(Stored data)
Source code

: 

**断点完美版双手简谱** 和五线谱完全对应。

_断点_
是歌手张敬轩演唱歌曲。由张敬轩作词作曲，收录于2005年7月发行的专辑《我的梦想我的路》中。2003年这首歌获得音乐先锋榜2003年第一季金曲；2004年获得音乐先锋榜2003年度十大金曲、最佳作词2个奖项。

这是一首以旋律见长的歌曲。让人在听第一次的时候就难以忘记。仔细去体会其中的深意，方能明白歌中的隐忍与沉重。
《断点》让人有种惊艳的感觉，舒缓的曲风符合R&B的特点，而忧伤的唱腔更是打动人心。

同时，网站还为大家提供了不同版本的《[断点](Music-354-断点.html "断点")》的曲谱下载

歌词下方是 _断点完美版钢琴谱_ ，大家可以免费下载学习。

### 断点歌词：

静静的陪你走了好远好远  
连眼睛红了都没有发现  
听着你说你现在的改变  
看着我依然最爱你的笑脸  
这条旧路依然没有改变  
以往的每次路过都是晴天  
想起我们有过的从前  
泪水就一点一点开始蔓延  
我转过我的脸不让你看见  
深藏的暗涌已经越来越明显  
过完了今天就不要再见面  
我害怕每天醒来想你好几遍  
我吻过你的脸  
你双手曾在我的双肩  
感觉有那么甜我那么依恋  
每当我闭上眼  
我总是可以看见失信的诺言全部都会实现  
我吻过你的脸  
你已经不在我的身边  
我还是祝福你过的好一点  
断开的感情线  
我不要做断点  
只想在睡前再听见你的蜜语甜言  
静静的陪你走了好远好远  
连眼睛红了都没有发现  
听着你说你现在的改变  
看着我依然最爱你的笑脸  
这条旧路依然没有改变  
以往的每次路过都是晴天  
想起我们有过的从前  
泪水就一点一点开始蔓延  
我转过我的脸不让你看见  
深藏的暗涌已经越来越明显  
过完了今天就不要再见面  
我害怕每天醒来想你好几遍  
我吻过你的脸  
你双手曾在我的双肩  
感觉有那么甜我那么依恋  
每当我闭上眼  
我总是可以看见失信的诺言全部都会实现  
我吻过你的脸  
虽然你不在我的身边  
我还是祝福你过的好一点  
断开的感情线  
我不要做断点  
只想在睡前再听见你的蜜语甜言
==
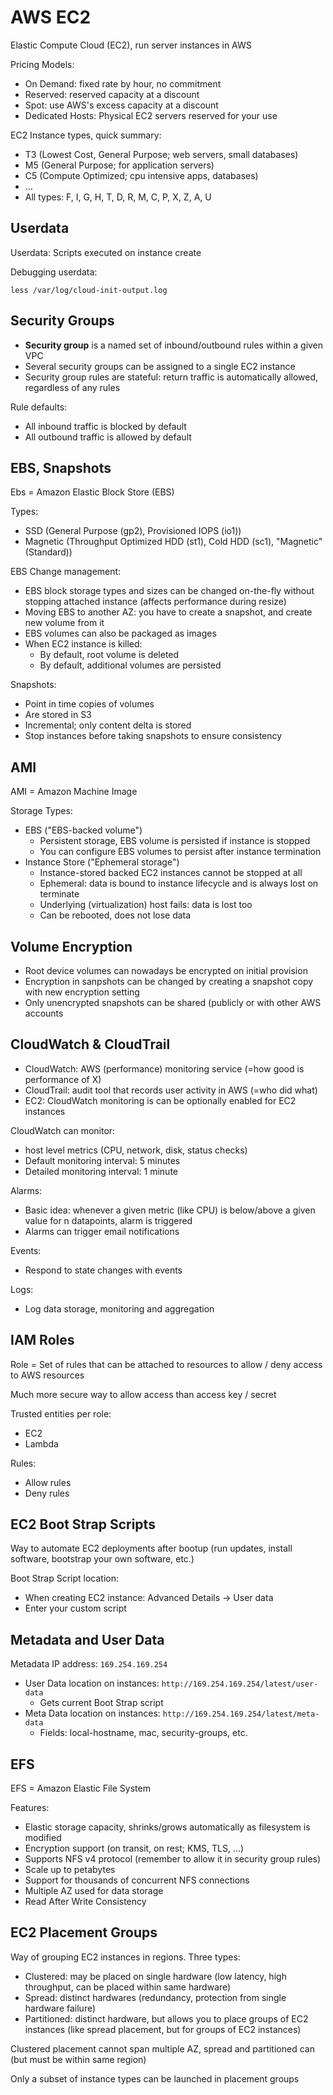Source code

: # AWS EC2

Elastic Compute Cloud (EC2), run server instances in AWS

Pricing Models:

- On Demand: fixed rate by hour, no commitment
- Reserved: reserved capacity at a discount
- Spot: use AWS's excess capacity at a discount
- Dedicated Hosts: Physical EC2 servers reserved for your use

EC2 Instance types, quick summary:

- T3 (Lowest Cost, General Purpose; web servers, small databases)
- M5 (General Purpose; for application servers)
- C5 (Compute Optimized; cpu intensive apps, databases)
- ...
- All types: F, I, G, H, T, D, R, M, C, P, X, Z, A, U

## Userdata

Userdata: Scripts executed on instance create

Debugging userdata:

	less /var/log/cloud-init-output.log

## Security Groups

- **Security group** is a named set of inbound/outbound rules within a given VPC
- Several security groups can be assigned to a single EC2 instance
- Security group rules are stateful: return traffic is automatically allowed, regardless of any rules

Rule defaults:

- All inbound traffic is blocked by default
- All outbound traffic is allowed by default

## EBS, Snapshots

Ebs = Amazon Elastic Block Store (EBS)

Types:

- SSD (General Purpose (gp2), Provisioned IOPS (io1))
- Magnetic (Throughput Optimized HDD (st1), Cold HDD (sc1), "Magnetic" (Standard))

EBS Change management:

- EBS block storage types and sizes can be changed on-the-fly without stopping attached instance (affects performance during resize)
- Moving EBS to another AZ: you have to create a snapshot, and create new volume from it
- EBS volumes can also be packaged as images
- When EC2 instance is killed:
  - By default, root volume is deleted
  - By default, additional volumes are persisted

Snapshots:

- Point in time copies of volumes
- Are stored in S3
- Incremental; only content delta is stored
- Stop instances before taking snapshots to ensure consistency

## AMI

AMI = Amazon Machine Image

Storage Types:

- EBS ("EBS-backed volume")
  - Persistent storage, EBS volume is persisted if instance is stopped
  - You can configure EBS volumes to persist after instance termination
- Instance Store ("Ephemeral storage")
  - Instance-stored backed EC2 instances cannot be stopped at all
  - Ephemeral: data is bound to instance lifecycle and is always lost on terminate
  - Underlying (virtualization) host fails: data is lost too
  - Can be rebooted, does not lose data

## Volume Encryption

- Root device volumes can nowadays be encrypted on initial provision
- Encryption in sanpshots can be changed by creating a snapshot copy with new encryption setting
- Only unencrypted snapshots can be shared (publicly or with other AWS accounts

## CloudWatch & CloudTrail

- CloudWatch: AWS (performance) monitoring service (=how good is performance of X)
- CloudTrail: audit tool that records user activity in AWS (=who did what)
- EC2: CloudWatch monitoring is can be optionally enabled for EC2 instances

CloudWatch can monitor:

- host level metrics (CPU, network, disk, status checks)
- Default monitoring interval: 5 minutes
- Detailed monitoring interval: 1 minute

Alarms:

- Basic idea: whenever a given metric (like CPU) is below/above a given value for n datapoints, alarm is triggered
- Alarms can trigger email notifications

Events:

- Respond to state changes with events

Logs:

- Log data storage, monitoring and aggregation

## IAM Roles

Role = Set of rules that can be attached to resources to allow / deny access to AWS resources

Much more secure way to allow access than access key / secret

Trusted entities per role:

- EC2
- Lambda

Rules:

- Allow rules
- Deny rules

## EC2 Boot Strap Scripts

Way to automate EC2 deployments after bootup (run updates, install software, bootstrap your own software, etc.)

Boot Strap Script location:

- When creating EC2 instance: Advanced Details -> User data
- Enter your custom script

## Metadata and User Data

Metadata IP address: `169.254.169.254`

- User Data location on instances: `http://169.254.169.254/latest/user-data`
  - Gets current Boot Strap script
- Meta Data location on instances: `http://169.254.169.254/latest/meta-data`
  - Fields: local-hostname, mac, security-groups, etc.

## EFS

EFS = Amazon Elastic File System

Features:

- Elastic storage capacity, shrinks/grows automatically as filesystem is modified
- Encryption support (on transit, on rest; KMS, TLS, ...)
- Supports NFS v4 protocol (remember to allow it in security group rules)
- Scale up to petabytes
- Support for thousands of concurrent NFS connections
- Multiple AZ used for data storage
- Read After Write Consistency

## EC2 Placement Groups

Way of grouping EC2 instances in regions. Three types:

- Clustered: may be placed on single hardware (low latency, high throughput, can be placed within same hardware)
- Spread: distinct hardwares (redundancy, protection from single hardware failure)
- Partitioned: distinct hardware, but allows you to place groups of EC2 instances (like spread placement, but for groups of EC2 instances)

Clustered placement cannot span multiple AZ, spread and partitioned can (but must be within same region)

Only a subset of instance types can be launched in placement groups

TRY IT => Within the data above, the lines from the one with "- When creating" to the one with "Only a subset" must be repeated exactly; no other line belongs in the answer.

ANSWER SECTION =>
- When creating EC2 instance: Advanced Details -> User data
- Enter your custom script

## Metadata and User Data

Metadata IP address: `169.254.169.254`

- User Data location on instances: `http://169.254.169.254/latest/user-data`
  - Gets current Boot Strap script
- Meta Data location on instances: `http://169.254.169.254/latest/meta-data`
  - Fields: local-hostname, mac, security-groups, etc.

## EFS

EFS = Amazon Elastic File System

Features:

- Elastic storage capacity, shrinks/grows automatically as filesystem is modified
- Encryption support (on transit, on rest; KMS, TLS, ...)
- Supports NFS v4 protocol (remember to allow it in security group rules)
- Scale up to petabytes
- Support for thousands of concurrent NFS connections
- Multiple AZ used for data storage
- Read After Write Consistency

## EC2 Placement Groups

Way of grouping EC2 instances in regions. Three types:

- Clustered: may be placed on single hardware (low latency, high throughput, can be placed within same hardware)
- Spread: distinct hardwares (redundancy, protection from single hardware failure)
- Partitioned: distinct hardware, but allows you to place groups of EC2 instances (like spread placement, but for groups of EC2 instances)

Clustered placement cannot span multiple AZ, spread and partitioned can (but must be within same region)

Only a subset of instance types can be launched in placement groups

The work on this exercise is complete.